• **Stored data entries**

◆ ◆ ◆ ◆

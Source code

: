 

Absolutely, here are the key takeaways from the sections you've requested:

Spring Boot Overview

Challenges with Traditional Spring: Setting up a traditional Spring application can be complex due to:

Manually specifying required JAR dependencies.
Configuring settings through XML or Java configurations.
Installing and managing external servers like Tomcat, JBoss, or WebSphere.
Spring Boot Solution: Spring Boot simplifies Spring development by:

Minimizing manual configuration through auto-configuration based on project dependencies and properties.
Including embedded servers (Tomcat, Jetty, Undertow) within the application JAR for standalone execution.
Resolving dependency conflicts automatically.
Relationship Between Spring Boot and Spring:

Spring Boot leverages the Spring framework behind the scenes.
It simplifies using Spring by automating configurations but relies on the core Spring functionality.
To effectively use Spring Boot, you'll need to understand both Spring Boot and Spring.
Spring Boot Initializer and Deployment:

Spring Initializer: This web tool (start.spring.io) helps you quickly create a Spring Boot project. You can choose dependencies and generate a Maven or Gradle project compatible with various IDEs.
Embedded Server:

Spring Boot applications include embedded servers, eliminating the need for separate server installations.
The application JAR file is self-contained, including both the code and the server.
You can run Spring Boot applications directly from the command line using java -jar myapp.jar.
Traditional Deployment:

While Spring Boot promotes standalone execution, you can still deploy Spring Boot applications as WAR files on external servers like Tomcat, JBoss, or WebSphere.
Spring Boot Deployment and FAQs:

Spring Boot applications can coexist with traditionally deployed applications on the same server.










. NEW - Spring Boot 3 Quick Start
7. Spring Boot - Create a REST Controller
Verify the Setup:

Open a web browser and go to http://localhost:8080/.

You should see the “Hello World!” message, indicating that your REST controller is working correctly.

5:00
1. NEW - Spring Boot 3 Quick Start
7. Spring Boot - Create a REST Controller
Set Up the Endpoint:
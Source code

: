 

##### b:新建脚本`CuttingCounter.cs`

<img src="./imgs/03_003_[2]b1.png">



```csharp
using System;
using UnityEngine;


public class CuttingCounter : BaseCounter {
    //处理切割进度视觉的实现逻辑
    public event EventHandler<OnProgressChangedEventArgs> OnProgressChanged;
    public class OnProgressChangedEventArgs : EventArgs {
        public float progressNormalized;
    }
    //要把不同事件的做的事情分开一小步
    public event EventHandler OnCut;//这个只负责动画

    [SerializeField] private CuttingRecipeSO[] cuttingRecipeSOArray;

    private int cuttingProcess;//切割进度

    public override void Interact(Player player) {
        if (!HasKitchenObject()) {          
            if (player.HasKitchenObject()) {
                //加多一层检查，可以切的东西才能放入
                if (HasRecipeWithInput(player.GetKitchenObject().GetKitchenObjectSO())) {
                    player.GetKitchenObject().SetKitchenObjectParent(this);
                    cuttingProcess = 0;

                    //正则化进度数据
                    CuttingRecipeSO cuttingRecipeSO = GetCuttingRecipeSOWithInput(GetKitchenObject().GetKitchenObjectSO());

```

◆ ◆ ◆ ◆

• **TASK BRIEF**
Restating the data word for word is the whole task.

• **RESPONSE**
Source code

: 

Absolutely, here are the key takeaways from the sections you've requested:

Spring Boot Overview

Challenges with Traditional Spring: Setting up a traditional Spring application can be complex due to:

Manually specifying required JAR dependencies.
Configuring settings through XML or Java configurations.
Installing and managing external servers like Tomcat, JBoss, or WebSphere.
Spring Boot Solution: Spring Boot simplifies Spring development by:

Minimizing manual configuration through auto-configuration based on project dependencies and properties.
Including embedded servers (Tomcat, Jetty, Undertow) within the application JAR for standalone execution.
Resolving dependency conflicts automatically.
Relationship Between Spring Boot and Spring:

Spring Boot leverages the Spring framework behind the scenes.
It simplifies using Spring by automating configurations but relies on the core Spring functionality.
To effectively use Spring Boot, you'll need to understand both Spring Boot and Spring.
Spring Boot Initializer and Deployment:

Spring Initializer: This web tool (start.spring.io) helps you quickly create a Spring Boot project. You can choose dependencies and generate a Maven or Gradle project compatible with various IDEs.
Embedded Server:

Spring Boot applications include embedded servers, eliminating the need for separate server installations.
The application JAR file is self-contained, including both the code and the server.
You can run Spring Boot applications directly from the command line using java -jar myapp.jar.
Traditional Deployment:

While Spring Boot promotes standalone execution, you can still deploy Spring Boot applications as WAR files on external servers like Tomcat, JBoss, or WebSphere.
Spring Boot Deployment and FAQs:

Spring Boot applications can coexist with traditionally deployed applications on the same server.










. NEW - Spring Boot 3 Quick Start
7. Spring Boot - Create a REST Controller
Verify the Setup:

Open a web browser and go to http://localhost:8080/.

You should see the “Hello World!” message, indicating that your REST controller is working correctly.

5:00
1. NEW - Spring Boot 3 Quick Start
7. Spring Boot - Create a REST Controller
Set Up the Endpoint:
Source code

: 

##### b:新建脚本`CuttingCounter.cs`

<img src="./imgs/03_003_[2]b1.png">



```csharp
using System;
using UnityEngine;


public class CuttingCounter : BaseCounter {
    //处理切割进度视觉的实现逻辑
    public event EventHandler<OnProgressChangedEventArgs> OnProgressChanged;
    public class OnProgressChangedEventArgs : EventArgs {
        public float progressNormalized;
    }
    //要把不同事件的做的事情分开一小步
    public event EventHandler OnCut;//这个只负责动画

    [SerializeField] private CuttingRecipeSO[] cuttingRecipeSOArray;

    private int cuttingProcess;//切割进度

    public override void Interact(Player player) {
        if (!HasKitchenObject()) {          
            if (player.HasKitchenObject()) {
                //加多一层检查，可以切的东西才能放入
                if (HasRecipeWithInput(player.GetKitchenObject().GetKitchenObjectSO())) {
                    player.GetKitchenObject().SetKitchenObjectParent(this);
                    cuttingProcess = 0;

                    //正则化进度数据
                    CuttingRecipeSO cuttingRecipeSO = GetCuttingRecipeSOWithInput(GetKitchenObject().GetKitchenObjectSO());

```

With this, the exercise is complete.